*Your task:*
What lines in the following entries hold the word "translating"? Copy each one.

*Extracted information:*
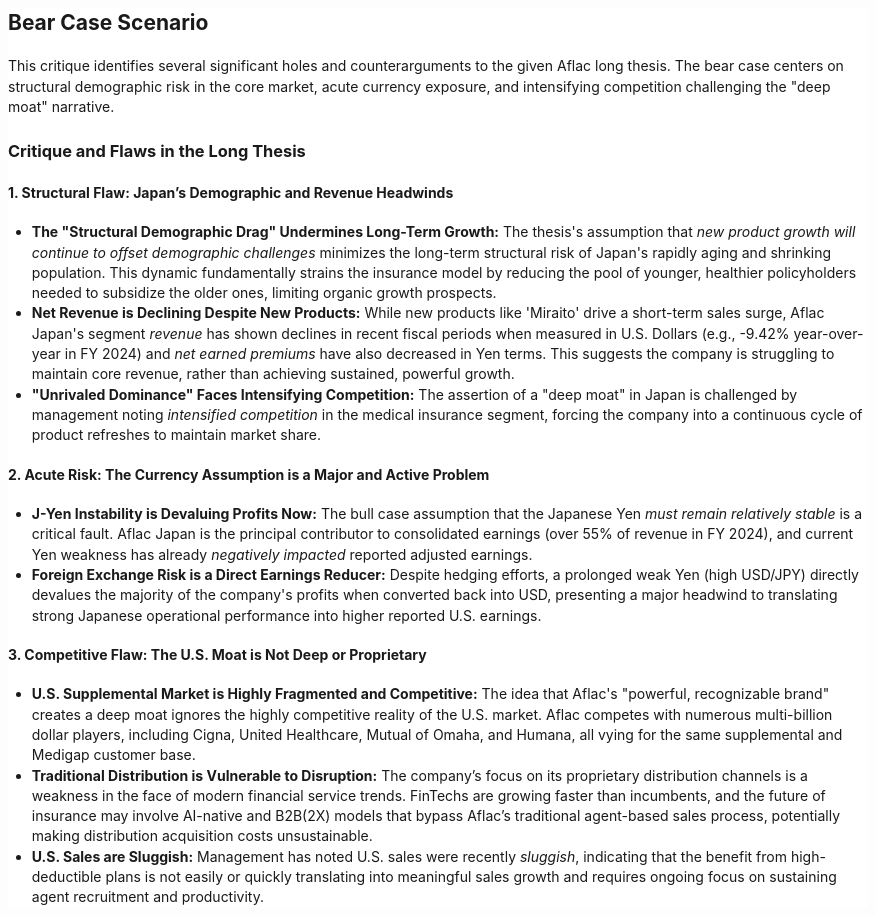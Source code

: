 
## Bear Case Scenario

This critique identifies several significant holes and counterarguments to the given Aflac long thesis. The bear case centers on structural demographic risk in the core market, acute currency exposure, and intensifying competition challenging the "deep moat" narrative.

### **Critique and Flaws in the Long Thesis**

#### **1. Structural Flaw: Japan’s Demographic and Revenue Headwinds**

*   **The "Structural Demographic Drag" Undermines Long-Term Growth:** The thesis's assumption that *new product growth will continue to offset demographic challenges* minimizes the long-term structural risk of Japan's rapidly aging and shrinking population. This dynamic fundamentally strains the insurance model by reducing the pool of younger, healthier policyholders needed to subsidize the older ones, limiting organic growth prospects.
*   **Net Revenue is Declining Despite New Products:** While new products like 'Miraito' drive a short-term sales surge, Aflac Japan's segment *revenue* has shown declines in recent fiscal periods when measured in U.S. Dollars (e.g., -9.42% year-over-year in FY 2024) and *net earned premiums* have also decreased in Yen terms. This suggests the company is struggling to maintain core revenue, rather than achieving sustained, powerful growth.
*   **"Unrivaled Dominance" Faces Intensifying Competition:** The assertion of a "deep moat" in Japan is challenged by management noting *intensified competition* in the medical insurance segment, forcing the company into a continuous cycle of product refreshes to maintain market share.

#### **2. Acute Risk: The Currency Assumption is a Major and Active Problem**

*   **J-Yen Instability is Devaluing Profits Now:** The bull case assumption that the Japanese Yen *must remain relatively stable* is a critical fault. Aflac Japan is the principal contributor to consolidated earnings (over 55% of revenue in FY 2024), and current Yen weakness has already *negatively impacted* reported adjusted earnings.
*   **Foreign Exchange Risk is a Direct Earnings Reducer:** Despite hedging efforts, a prolonged weak Yen (high USD/JPY) directly devalues the majority of the company's profits when converted back into USD, presenting a major headwind to translating strong Japanese operational performance into higher reported U.S. earnings.

#### **3. Competitive Flaw: The U.S. Moat is Not Deep or Proprietary**

*   **U.S. Supplemental Market is Highly Fragmented and Competitive:** The idea that Aflac's "powerful, recognizable brand" creates a deep moat ignores the highly competitive reality of the U.S. market. Aflac competes with numerous multi-billion dollar players, including Cigna, United Healthcare, Mutual of Omaha, and Humana, all vying for the same supplemental and Medigap customer base.
*   **Traditional Distribution is Vulnerable to Disruption:** The company’s focus on its proprietary distribution channels is a weakness in the face of modern financial service trends. FinTechs are growing faster than incumbents, and the future of insurance may involve AI-native and B2B(2X) models that bypass Aflac’s traditional agent-based sales process, potentially making distribution acquisition costs unsustainable.
*   **U.S. Sales are Sluggish:** Management has noted U.S. sales were recently *sluggish*, indicating that the benefit from high-deductible plans is not easily or quickly translating into meaningful sales growth and requires ongoing focus on sustaining agent recruitment and productivity.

*Response to the exercise:*
*   **Foreign Exchange Risk is a Direct Earnings Reducer:** Despite hedging efforts, a prolonged weak Yen (high USD/JPY) directly devalues the majority of the company's profits when converted back into USD, presenting a major headwind to translating strong Japanese operational performance into higher reported U.S. earnings.
*   **U.S. Sales are Sluggish:** Management has noted U.S. sales were recently *sluggish*, indicating that the benefit from high-deductible plans is not easily or quickly translating into meaningful sales growth and requires ongoing focus on sustaining agent recruitment and productivity.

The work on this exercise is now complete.